Les météores, porteurs de menaces ou de rêves et in fine…de données scientifiques

De tout temps les météores ont beaucoup impressionné les hommes. Ils les ont vus, soit s’il s’agissait de « bolides », comme des manifestations de la colère des dieux, soit s’il s’agissait de comètes, comme des messagers porteurs de bonnes ou de mauvaises nouvelles. Ils étaient et sont toujours des passeurs, une sorte de vecteur de communication du « lointain » jusqu’à nous mais évidemment, à notre regard rationnel, ils portent de nos jours un autre message, celui de la géographie et même de l’histoire de notre système solaire.

Un astéroïde ou éventuellement une comète devient un météore s’il pénètre dans l’atmosphère terrestre. On dit aussi que ce sont de « petites-planètes » puisqu’ils orbitent autour du Soleil et non d’une autre planète. Mais ce qui les distingue des « vraies » planètes et des planètes-naines (du type de Pluton ou de Cérès) ou encore des plus grosses lunes (Ganymède ou Titan) c’est leur taille. Les astéroïdes ou comètes sont tout simplement plus petits (en volume et en masse). Je préfère donc les appeler des « petits corps » pour mieux les caractériser. La différence fondamentale avec les planètes et les plus grosses lunes est que leur masse, trop petite, ne leur a pas permis d’acquérir du fait de leur gravité, de leur pression et de leur échauffement internes (qui en résultent), une forme approximativement sphérique (on parle d’« équilibre hydrostatique »). Si on va plus loin, tout se complique mais on sait (aujourd’hui) très bien ordonner ou classifier leur complexité.

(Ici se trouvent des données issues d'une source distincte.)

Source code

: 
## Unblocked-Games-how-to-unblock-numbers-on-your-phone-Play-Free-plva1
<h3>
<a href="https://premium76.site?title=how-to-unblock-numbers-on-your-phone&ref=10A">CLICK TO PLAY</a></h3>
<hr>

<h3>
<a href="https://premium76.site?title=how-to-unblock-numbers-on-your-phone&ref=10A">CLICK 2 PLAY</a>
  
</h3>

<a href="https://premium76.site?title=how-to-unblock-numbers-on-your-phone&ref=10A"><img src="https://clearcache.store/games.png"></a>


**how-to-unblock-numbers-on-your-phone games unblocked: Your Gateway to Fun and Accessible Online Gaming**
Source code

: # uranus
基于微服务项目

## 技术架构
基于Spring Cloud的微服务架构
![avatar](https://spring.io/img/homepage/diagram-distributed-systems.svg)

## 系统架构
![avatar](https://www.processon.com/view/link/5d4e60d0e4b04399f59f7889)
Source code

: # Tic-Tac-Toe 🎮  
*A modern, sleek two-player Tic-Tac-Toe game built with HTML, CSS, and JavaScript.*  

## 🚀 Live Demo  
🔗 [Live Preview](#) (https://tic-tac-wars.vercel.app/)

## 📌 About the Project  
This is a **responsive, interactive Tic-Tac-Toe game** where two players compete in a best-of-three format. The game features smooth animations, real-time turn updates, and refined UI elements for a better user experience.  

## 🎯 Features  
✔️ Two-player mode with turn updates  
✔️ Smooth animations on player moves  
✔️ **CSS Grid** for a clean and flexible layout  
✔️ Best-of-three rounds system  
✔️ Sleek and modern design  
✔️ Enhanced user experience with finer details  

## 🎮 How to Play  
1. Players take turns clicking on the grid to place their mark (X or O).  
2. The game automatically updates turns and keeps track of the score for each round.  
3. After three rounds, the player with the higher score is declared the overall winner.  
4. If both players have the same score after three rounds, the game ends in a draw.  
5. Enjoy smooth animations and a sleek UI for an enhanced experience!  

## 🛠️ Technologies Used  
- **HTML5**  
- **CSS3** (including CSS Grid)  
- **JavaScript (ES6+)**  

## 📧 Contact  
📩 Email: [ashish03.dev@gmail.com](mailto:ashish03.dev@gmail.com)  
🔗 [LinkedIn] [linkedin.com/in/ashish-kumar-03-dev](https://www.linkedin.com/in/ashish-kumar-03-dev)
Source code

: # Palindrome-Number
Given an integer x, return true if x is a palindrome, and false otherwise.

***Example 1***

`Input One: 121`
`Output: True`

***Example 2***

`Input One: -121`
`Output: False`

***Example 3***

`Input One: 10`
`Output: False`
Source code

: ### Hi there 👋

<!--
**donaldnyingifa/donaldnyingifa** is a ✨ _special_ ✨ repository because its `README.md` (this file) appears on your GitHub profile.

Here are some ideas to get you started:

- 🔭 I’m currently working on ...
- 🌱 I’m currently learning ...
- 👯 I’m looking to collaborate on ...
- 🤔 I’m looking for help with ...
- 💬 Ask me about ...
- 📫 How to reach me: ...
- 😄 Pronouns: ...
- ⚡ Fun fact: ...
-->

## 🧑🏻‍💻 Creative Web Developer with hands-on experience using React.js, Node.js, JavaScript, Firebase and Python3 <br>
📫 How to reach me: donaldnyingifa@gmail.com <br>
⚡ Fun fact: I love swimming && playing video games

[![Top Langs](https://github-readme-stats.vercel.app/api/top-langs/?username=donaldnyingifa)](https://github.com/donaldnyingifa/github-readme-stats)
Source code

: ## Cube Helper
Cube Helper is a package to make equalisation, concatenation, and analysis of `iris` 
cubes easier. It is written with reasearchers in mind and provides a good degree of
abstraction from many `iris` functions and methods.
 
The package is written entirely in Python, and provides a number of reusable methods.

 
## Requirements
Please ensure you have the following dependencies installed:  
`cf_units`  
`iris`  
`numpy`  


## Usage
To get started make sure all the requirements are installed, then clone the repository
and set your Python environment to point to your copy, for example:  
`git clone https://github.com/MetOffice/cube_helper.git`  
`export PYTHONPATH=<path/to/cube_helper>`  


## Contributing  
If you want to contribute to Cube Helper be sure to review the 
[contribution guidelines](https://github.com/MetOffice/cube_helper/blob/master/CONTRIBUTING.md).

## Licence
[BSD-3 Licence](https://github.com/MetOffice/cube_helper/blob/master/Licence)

Il faut d’abord distinguer les astéroïdes et les comètes. Les secondes sont beaucoup plus riches en gaz (à l’origine gelés) et en eau, on dit en « éléments volatiles ». Elles génèrent de ce fait une chevelure et une « queue » opposée au Soleil quand ils entrent dans la région du système solaire où l’irradiance est suffisamment élevée pour que ces éléments, à l’origine solides, passent en phase gazeuse. La chevelure et la queue étant une diffusion dans l’espace d’une partie de la masse de la comète, elle va s’épuiser par perte de matière et désagrégation au cours de ses passages successifs à proximité du Soleil (pour être plus précis, dans une région plus proche du Soleil que celle de leur origine où l’irradiance solaire est telle que les éléments volatiles puissent se sublimer). Les autres caractéristiques de la comète sont la longueur de leur période par rapport à celle des astéroïdes, leur vitesse et la diversité de l’inclinaison de leur trajectoire sur le plan de l’écliptique. Ce sont ces caractéristiques qui ont fait penser à l’existence d’une source lointaine (Ceinture de Kuiper et Nuages de Oort). La première, la longueur de la période (le temps mis pour passer et revenir) est évidemment le signe de la distance du lieu d’origine ; la vitesse permet de savoir si l’astre a pu l’acquérir du fait de la distance et si in fine il va être renvoyé par le Soleil vers son aphélie après avoir passé son périhélie (certains astéroïdes récemment observés ont été considérés de ce fait comme provenant d’un autre système stellaire); l’inclinaison sur l’écliptique va nous dire s’il vient d’une zone suffisamment lointaine pour que l’attraction du Soleil soit suffisamment faible et la vitesse suffisamment faible pour qu’elles ne contraignent pas les astres de cette région à se concentrer dans un disque mais à subsister comme une sphère (ou une « coque »).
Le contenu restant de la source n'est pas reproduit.